TRANSLATIONAL APPROACH
Our innovative translational approach
We have been at the forefront of research translating a comprehensive understanding of mechanisms of risk, protection and plasticity of mental disorders into individualized and collective interventions to promote mental health and treatment of mental illness, thus improving public health and societal welfare.
This is possible though an integrated collaborative and translational research strategy that is the foundation of our current excellence.
Our research is underpinned by methodological excellence, collaborative and global in reach through dense local, national and international networks. Our central conceptual model is the interconnected relationship between social experiences and mental health, mediated through biological, behavioral, social and societal mechanisms.
Over the life span, we focus on the interplay between modifiable socialenvironmental factors such as trauma, individual risk and protective factors, and the emergence of distress. This is embedded into a comprehensive ecological paradigm of recurrent interactions between subjective experience psyche, brain, body and social environment.
All researchers are committed to good scientific practice by DFG guidelines and safe and GRC compliant data handling.
Learn about our research themes
Mechanisms
This bundles multidimensional research to gain comprehensive understanding of the genetic, neurobiological, neurodynamical, behavioral, environmental, and psychological mechanisms that contribute to risk and protection for mental disorders across the life span.

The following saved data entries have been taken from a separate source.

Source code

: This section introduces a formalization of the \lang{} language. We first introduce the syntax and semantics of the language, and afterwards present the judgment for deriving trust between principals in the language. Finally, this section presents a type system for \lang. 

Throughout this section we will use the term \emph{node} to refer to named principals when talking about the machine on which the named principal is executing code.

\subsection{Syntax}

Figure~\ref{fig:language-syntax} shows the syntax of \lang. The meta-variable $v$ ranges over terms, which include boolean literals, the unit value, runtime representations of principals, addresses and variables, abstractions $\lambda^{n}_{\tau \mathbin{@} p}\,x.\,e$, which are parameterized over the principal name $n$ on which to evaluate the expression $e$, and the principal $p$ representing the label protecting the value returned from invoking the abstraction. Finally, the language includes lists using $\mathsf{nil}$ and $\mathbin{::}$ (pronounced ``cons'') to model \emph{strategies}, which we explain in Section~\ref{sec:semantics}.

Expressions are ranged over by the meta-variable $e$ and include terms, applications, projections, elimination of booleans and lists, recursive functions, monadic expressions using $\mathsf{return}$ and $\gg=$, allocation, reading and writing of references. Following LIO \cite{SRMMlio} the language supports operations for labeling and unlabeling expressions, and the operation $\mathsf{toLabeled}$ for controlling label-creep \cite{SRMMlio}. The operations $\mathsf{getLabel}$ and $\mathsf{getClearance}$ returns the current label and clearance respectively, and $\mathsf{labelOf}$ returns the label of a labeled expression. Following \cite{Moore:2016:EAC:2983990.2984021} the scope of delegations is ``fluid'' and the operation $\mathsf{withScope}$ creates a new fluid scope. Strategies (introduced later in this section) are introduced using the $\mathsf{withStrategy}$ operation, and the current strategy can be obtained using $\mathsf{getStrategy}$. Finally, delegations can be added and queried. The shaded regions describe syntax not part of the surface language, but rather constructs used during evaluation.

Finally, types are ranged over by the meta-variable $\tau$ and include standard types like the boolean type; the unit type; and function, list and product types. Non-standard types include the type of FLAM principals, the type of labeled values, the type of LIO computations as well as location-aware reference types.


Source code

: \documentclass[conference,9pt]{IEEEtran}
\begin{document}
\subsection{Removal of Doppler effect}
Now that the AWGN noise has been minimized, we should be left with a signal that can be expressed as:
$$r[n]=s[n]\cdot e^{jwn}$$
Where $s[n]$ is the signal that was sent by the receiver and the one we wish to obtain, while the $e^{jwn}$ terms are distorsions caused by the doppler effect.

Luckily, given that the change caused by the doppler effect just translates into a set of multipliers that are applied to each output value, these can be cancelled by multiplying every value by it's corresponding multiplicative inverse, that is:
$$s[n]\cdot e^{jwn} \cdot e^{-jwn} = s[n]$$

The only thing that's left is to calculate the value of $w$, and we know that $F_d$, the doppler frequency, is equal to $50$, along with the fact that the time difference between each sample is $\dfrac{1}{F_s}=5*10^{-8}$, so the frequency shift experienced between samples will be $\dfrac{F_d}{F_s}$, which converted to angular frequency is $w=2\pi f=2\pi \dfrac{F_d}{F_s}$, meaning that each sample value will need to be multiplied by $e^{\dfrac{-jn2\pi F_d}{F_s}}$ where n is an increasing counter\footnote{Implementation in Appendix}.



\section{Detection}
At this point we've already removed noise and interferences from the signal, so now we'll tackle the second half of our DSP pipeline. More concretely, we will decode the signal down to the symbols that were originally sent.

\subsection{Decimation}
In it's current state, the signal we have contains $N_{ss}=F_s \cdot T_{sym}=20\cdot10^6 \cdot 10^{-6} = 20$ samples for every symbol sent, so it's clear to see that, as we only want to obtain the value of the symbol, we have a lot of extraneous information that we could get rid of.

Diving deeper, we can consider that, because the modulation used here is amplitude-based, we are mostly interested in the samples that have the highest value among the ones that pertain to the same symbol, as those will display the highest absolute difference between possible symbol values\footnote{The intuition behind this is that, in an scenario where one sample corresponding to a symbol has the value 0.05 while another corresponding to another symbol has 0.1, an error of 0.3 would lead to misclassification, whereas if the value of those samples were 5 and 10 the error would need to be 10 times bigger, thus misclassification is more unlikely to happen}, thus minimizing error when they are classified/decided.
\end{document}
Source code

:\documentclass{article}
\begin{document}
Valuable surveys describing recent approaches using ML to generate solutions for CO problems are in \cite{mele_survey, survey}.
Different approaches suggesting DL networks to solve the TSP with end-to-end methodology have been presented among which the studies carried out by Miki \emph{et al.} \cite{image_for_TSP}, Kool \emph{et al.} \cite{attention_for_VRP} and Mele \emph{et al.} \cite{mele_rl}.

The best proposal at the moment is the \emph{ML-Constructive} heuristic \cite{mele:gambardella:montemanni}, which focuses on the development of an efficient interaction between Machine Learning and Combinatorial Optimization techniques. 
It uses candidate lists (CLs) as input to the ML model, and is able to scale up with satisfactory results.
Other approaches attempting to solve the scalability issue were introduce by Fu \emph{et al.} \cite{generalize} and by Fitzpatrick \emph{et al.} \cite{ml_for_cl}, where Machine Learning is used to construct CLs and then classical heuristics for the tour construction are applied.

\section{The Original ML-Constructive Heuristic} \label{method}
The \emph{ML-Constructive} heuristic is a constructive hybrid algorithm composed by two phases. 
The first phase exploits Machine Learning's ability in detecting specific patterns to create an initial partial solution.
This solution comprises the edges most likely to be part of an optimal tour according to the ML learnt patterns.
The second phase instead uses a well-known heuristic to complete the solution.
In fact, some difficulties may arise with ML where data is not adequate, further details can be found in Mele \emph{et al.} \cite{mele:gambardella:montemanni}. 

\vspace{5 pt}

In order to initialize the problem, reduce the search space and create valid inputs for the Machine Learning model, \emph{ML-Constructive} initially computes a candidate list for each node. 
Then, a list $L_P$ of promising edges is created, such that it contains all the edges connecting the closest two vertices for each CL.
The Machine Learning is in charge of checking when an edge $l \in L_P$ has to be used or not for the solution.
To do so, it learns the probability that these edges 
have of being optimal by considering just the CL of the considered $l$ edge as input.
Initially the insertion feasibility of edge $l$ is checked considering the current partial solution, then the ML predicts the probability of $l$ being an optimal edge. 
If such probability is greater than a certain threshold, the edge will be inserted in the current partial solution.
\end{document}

Given the complexity of mental illness this pillar is explicitly multimodal and transdiagnostic, making extensive use of machine learning and theoretical neuroscience
in a systems medicine context.
Therapy
This pillar aims to improve existing therapies and devise novel, innovative approaches for the diagnosis, prognosis, treatment, and cure of mental illness. A focus is on personalized interventions − in realization that one size fits all treatments are not optimal for most patients.
Complex biomarkers derived from mechanism research provide stratification and prediction biomarkers for treatment. Our ambition extends to both innovative psycho- and biological therapies and specifically to their evidence-based combination.
Public health and prevention
This pillar aims to close the gap between the development of new interventions and services and their uptake by those most in need, to develop and pursue primary prevention and mental health promotion approaches delivered at large scale to improve public mental health, address stigma and improve mental health literacy of the public and in the medical field, advise policy makers, and to evaluate the effectiveness, participatory implementation and public health impact of these approaches.